▶ [TASK ITEM]: Locate every line below that contains the word "access" and copy it.

▶ [LISTED RECORDS]:
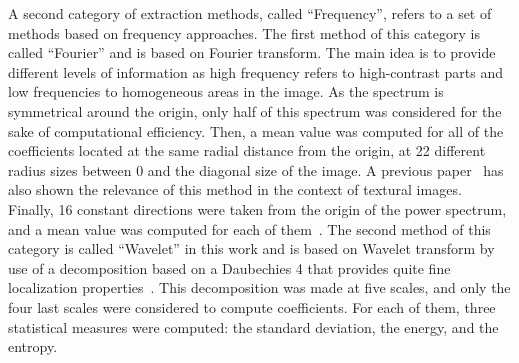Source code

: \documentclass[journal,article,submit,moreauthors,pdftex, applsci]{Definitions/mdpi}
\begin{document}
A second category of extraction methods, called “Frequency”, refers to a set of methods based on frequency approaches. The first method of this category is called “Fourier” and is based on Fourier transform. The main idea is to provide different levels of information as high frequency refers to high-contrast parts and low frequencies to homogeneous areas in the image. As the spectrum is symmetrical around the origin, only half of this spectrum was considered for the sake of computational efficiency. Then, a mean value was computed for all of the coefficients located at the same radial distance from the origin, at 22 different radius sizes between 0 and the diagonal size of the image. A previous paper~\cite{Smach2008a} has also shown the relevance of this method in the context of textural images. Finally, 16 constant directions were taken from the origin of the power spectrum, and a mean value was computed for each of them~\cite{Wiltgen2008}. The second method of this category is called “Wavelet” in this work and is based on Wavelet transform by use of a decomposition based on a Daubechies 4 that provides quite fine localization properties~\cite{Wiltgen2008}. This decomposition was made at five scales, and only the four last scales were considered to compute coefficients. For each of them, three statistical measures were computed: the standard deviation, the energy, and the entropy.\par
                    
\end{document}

--

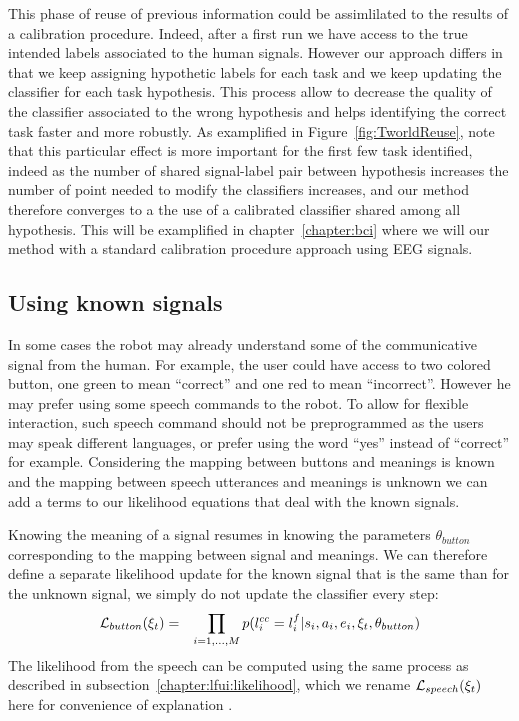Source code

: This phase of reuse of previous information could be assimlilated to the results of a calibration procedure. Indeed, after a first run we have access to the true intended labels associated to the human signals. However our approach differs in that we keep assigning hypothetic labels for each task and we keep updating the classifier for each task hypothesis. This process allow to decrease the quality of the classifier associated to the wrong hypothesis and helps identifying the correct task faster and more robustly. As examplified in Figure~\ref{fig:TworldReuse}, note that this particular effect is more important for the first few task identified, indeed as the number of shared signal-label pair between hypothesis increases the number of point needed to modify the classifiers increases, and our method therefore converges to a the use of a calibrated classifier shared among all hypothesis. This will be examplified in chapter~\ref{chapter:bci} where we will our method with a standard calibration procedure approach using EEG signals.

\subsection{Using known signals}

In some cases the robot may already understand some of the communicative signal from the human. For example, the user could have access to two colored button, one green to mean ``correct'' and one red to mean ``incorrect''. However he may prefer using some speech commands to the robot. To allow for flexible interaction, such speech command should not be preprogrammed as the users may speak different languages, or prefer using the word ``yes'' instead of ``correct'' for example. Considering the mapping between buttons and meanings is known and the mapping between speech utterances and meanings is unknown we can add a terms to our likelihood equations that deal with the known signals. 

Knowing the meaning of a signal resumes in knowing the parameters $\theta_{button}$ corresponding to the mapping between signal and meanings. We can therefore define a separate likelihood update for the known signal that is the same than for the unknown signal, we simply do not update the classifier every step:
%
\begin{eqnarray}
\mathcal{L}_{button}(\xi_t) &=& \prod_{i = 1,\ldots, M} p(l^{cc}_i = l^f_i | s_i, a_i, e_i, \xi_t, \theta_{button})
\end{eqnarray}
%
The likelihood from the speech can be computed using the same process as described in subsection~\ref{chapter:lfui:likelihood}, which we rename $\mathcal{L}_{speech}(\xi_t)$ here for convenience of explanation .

▶ [REPLY]:
: This phase of reuse of previous information could be assimlilated to the results of a calibration procedure. Indeed, after a first run we have access to the true intended labels associated to the human signals. However our approach differs in that we keep assigning hypothetic labels for each task and we keep updating the classifier for each task hypothesis. This process allow to decrease the quality of the classifier associated to the wrong hypothesis and helps identifying the correct task faster and more robustly. As examplified in Figure~\ref{fig:TworldReuse}, note that this particular effect is more important for the first few task identified, indeed as the number of shared signal-label pair between hypothesis increases the number of point needed to modify the classifiers increases, and our method therefore converges to a the use of a calibrated classifier shared among all hypothesis. This will be examplified in chapter~\ref{chapter:bci} where we will our method with a standard calibration procedure approach using EEG signals.
In some cases the robot may already understand some of the communicative signal from the human. For example, the user could have access to two colored button, one green to mean ``correct'' and one red to mean ``incorrect''. However he may prefer using some speech commands to the robot. To allow for flexible interaction, such speech command should not be preprogrammed as the users may speak different languages, or prefer using the word ``yes'' instead of ``correct'' for example. Considering the mapping between buttons and meanings is known and the mapping between speech utterances and meanings is unknown we can add a terms to our likelihood equations that deal with the known signals. 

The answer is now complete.